PACS offer more than physical barriers alone. They consist of several components that operate together to prevent unauthorized property access without hindering access for authorized people.

The 5 main components of a PACS are:

  1. Physical access barriers
  2. Identifying credentials
  3. Readers
  4. Control panel
  5. Server

 

Physical access control intercom at a gated community.

 

1. Physical access barriers

To control physical access to a building, you need a barrier. And there are two main types of barriers: physical barriers and authority barriers.

 

Physical barriers

Physical barriers are exactly what they sound like – turnstiles, gates, and locked doors. To clarify, they’re literal barriers meant to keep unauthorized people out. In order to get past a physical barrier, users must have a device like a key, fob, or PIN code.

Physical barriers may work in combination with authority barriers to block people from entering your building without permission.

 

Authority barriers

Authority barriers are the people who check the credentials of anyone seeking access. An authority barrier could be a security guard, a staff member, or even residents themselves.

In most cases, an authority barrier also requires a physical barrier.

 

2. Identifying credentials

Identifying credentials tell the system who is trying to gain entry. These credentials come in many forms.

Fobs and key cards are among the most common credentials. However, PIN codes, QR codes, and smartphones among others can also be used as credentials.
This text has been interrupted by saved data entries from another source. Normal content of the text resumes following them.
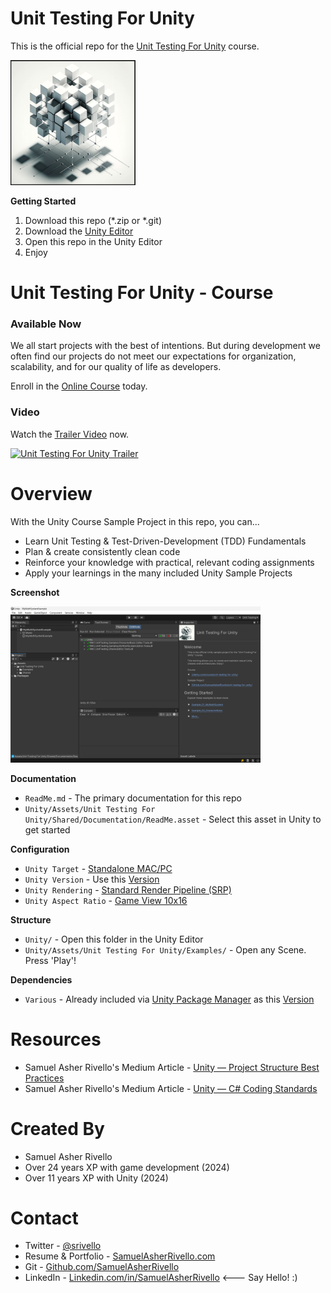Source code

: 
# Unit Testing For Unity

This is the official repo for the [Unit Testing For Unity](https://www.udemy.com/course/unit-testing-for-unity/) course.

<img width="200" src="./Unity/Assets/Unit Testing For Unity/Shared/Documentation/ReadMe/Art/Sprites/ProjectIcon.png" alt="Best Practices">


**Getting Started**
1. Download this repo (*.zip or *.git)
1. Download the [Unity Editor](https://store.unity.com/#plans-individual)
1. Open this repo in the Unity Editor
1. Enjoy

# Unit Testing For Unity - Course

### Available Now

We all start projects with the best of intentions. But during development we often find our projects do not meet our expectations for organization, scalability, and for our quality of life as developers. 

Enroll in the <a href="https://bit.ly/unit-testing-for-unity-on-udemy">Online Course</a> today.

### Video

Watch the <a href="https://bit.ly/unit-testing-for-unity-trailer">Trailer Video</a> now.

<a href="https://bit.ly/unit-testing-for-unity-trailer">
<img width="400" src="https://i3.ytimg.com/vi/_Stg9foOK80/maxresdefault.jpg" alt="Unit Testing For Unity Trailer"></a>




# Overview

With the Unity Course Sample Project in this repo, you can...

* Learn Unit Testing & Test-Driven-Development (TDD) Fundamentals
* Plan & create consistently clean code
* Reinforce your knowledge with practical, relevant coding assignments
* Apply your learnings in the many included Unity Sample Projects
 

**Screenshot**

<img width="400" src="./Unity/Assets/Unit Testing For Unity/Shared/Documentation/Images/Screenshot.png" alt="Best Practices">

**Documentation**
* `ReadMe.md` - The primary documentation for this repo
* `Unity/Assets/Unit Testing For Unity/Shared/Documentation/ReadMe.asset` - Select this asset in Unity to get started

**Configuration**
* `Unity Target` - [Standalone MAC/PC](https://support.unity.com/hc/en-us/articles/206336795-What-platforms-are-supported-by-Unity-)
* `Unity Version` - Use this [Version](./Unity/ProjectSettings/ProjectVersion.txt)
* `Unity Rendering` - [Standard Render Pipeline (SRP)](https://docs.unity3d.com/Manual/built-in-render-pipeline.html)
* `Unity Aspect Ratio` - [Game View 10x16](https://docs.unity3d.com/Manual/GameView.html)

**Structure**
* `Unity/` - Open this folder in the Unity Editor
* `Unity/Assets/Unit Testing For Unity/Examples/` - Open any Scene. Press 'Play'!

**Dependencies**
* `Various` - Already included via [Unity Package Manager](https://docs.unity3d.com/Manual/upm-ui.html) as this [Version](./Unity/Packages/manifest.json)

Resources
=============
* Samuel Asher Rivello's Medium Article - <a href="https://sam-16930.medium.com/unity-project-structure-a694792cefed">Unity — Project Structure Best Practices</a>
* Samuel Asher Rivello's Medium Article - <a href="https://sam-16930.medium.com/coding-standards-in-c-39aefee92db8">Unity — C# Coding Standards</a>


Created By
=============

- Samuel Asher Rivello 
- Over 24 years XP with game development (2024)
- Over 11 years XP with Unity (2024)

Contact
=============

- Twitter - <a href="https://twitter.com/srivello/">@srivello</a>
- Resume & Portfolio - <a href="http://www.SamuelAsherRivello.com">SamuelAsherRivello.com</a>
- Git - <a href="https://github.com/SamuelAsherRivello/">Github.com/SamuelAsherRivello</a>
- LinkedIn - <a href="https://Linkedin.com/in/SamuelAsherRivello">Linkedin.com/in/SamuelAsherRivello</a> <--- Say Hello! :)



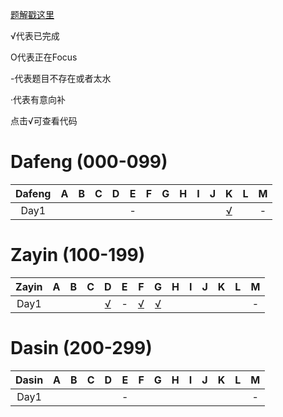 
[题解戳这里](https://github.com/Dafenghh/Training_Summary/blob/master/ICPC%20Camp%202019%E9%A2%98%E8%A7%A3.md)




√代表已完成

O代表正在Focus

-代表题目不存在或者太水

·代表有意向补

点击√可查看代码


# Dafeng (000-099)

Dafeng  |   A    |   B    |   C    |   D    |   E    |   F    |   G    |   H    |   I    |   J    |   K    |   L    |  M
:------:|:------:|:------:|:------:|:------:|:------:|:------:|:------:|:------:|:------:|:------:|:------:|:------:|:------:
Day1    |        |        |        |        |    -   |        |        |        |        |        |[√][001]|        |-

[001]: https://github.com/Dafenghh/Training_Summary/blob/master/code/ICPC_Camp_2019/Day1/K_dafeng.cpp

# Zayin (100-199)

Zayin   |   A    |   B    |   C    |   D    |   E    |   F    |   G    |   H    |   I    |   J    |   K    |   L    |  M
:------:|:------:|:------:|:------:|:------:|:------:|:------:|:------:|:------:|:------:|:------:|:------:|:------:|:------:
Day1    |        |        |        |[√][101]|    -   |[√][100]|[√][102]|        |        |        |        |        |-

[100]: https://github.com/Dafenghh/Training_Summary/blob/master/code/ICPC_Camp_2019/Day1/F_zayin.cpp
[101]: https://github.com/Dafenghh/Training_Summary/blob/master/code/ICPC_Camp_2019/Day1/D_zayin.cpp
[102]: https://github.com/Dafenghh/Training_Summary/blob/master/code/ICPC_Camp_2019/Day1/G_zayin.cpp

# Dasin (200-299)

Dasin   |   A    |   B    |   C    |   D    |   E    |   F    |   G    |   H    |   I    |   J    |   K    |   L    |  M
:------:|:------:|:------:|:------:|:------:|:------:|:------:|:------:|:------:|:------:|:------:|:------:|:------:|:------:
Day1    |        |        |        |        |    -   |        |        |        |        |        |        |        |-







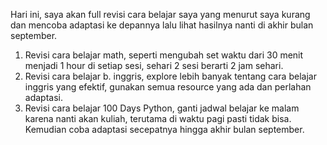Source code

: Hari ini, saya akan full revisi cara belajar saya yang menurut saya kurang dan mencoba adaptasi ke depannya lalu lihat hasilnya nanti di akhir bulan september.

1. Revisi cara belajar math, seperti mengubah set waktu dari 30 menit menjadi 1 hour di setiap sesi, sehari 2 sesi berarti 2 jam sehari.
2. Revisi cara belajar b. inggris, explore lebih banyak tentang cara belajar inggris yang efektif, gunakan semua resource yang ada dan perlahan adaptasi.
3. Revisi cara belajar 100 Days Python, ganti jadwal belajar ke malam karena nanti akan kuliah, terutama di waktu pagi pasti tidak bisa. Kemudian coba adaptasi secepatnya hingga akhir bulan september.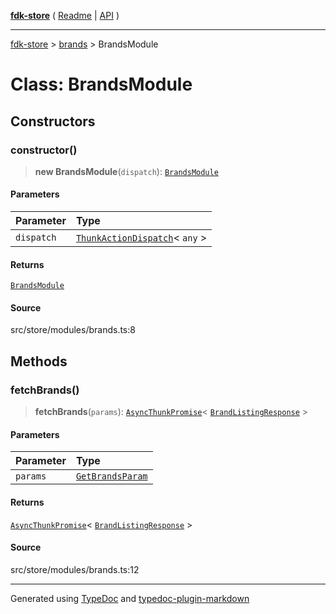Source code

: [**fdk-store**](../../README.md) ( [Readme](../../README.md) \| [API](../../API.md) )

---

[fdk-store](../../API.md) > [brands](../README.md) > BrandsModule

# Class: BrandsModule

## Constructors

### constructor()

> **new BrandsModule**(`dispatch`): [`BrandsModule`](class.BrandsModule.md)

#### Parameters

| Parameter  | Type                                                                                                     |
| :--------- | :------------------------------------------------------------------------------------------------------- |
| `dispatch` | [`ThunkActionDispatch`](../../theme/internal_/type-aliases/type-alias.ThunkActionDispatch.md)\< `any` \> |

#### Returns

[`BrandsModule`](class.BrandsModule.md)

#### Source

src/store/modules/brands.ts:8

## Methods

### fetchBrands()

> **fetchBrands**(`params`): [`AsyncThunkPromise`](../../theme/internal_/type-aliases/type-alias.AsyncThunkPromise.md)\< [`BrandListingResponse`](../internal_/type-aliases/type-alias.BrandListingResponse.md) \>

#### Parameters

| Parameter | Type                                                                       |
| :-------- | :------------------------------------------------------------------------- |
| `params`  | [`GetBrandsParam`](../internal_/type-aliases/type-alias.GetBrandsParam.md) |

#### Returns

[`AsyncThunkPromise`](../../theme/internal_/type-aliases/type-alias.AsyncThunkPromise.md)\< [`BrandListingResponse`](../internal_/type-aliases/type-alias.BrandListingResponse.md) \>

#### Source

src/store/modules/brands.ts:12

---

Generated using [TypeDoc](https://typedoc.org/) and [typedoc-plugin-markdown](https://www.npmjs.com/package/typedoc-plugin-markdown)
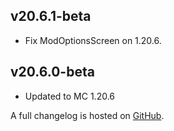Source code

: ## v20.6.1-beta
- Fix ModOptionsScreen on 1.20.6.

## v20.6.0-beta
- Updated to MC 1.20.6

A full changelog is hosted on [GitHub](https://github.com/Trikzon/ash-api/blob/1.20.6/CHANGELOG.md).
Users scan or enter their credentials at your property’s physical barrier in order to gain access.

 

3. Readers

A reader is the device installed at an entryway where users scan their credentials. The reader “reads” the credential, then sends that data to the system’s control panel to determine if the person is authorized to enter.

If your PACS has visitor management features, it also offers a way for guests without any identifying credentials to request access. Through the reader, they can request access by calling a tenant or staff member.

 

4. Control panel

The control panel is essentially the brain of the PACS. To put it another way, it’s the component that actually verifies whether an access credential is authentic.

If the credential is valid, the control panel instructs the physical access barrier to unlock or open. However, if it’s not, the control panel won’t unlock the door or gate.

 

5. Server

The access control server is essentially a storage system that keeps a detailed record of every entry into your property. Conveniently, it also stores user data and each user’s access privileges. You can store information in either an onsite server or in the cloud. Additionally, you’ll want to ensure that your server is well-maintained and up-to-date to maximize security.

 

Guest uses keypad to enter a property.

 

Physical vs. logical access control

Physical access control is the practice of blocking physical access to a building or space. It requires users to have a physical credential, like a key or fob, to gain entry. Although this is occasionally an adequate security measure, it’s not always enough.

This is where logical access control comes in.

Logical access control takes physical access control to the next level: requiring identity authorization to restrict property access.

In other words, logical access control requires you to use something you know to gain entry, like a PIN code or password. In contrast, a system that relies strictly on physical access requires you to use something you have, like a key or fob.

However, some systems require both logical and physical credentials.

 

Blending logical & physical access control

Rather than relying on just the physical component, many high-security PACS use a multi-factor authentication method to prevent entry using a stolen key or fob.

Modern high-tech PACS will combine physical barriers and identifying credentials to ensure each person who enters your property is authorized.

For example, the District of Columbia police department reports that most intruders give up after 60 seconds of an attempted break-in. So, if your system has logical access controls in place, your chances of intruders following through with attempted break-ins falls significantly. With this in mind, you should choose a PACS that employs multi-factor authentication if security is a high priority.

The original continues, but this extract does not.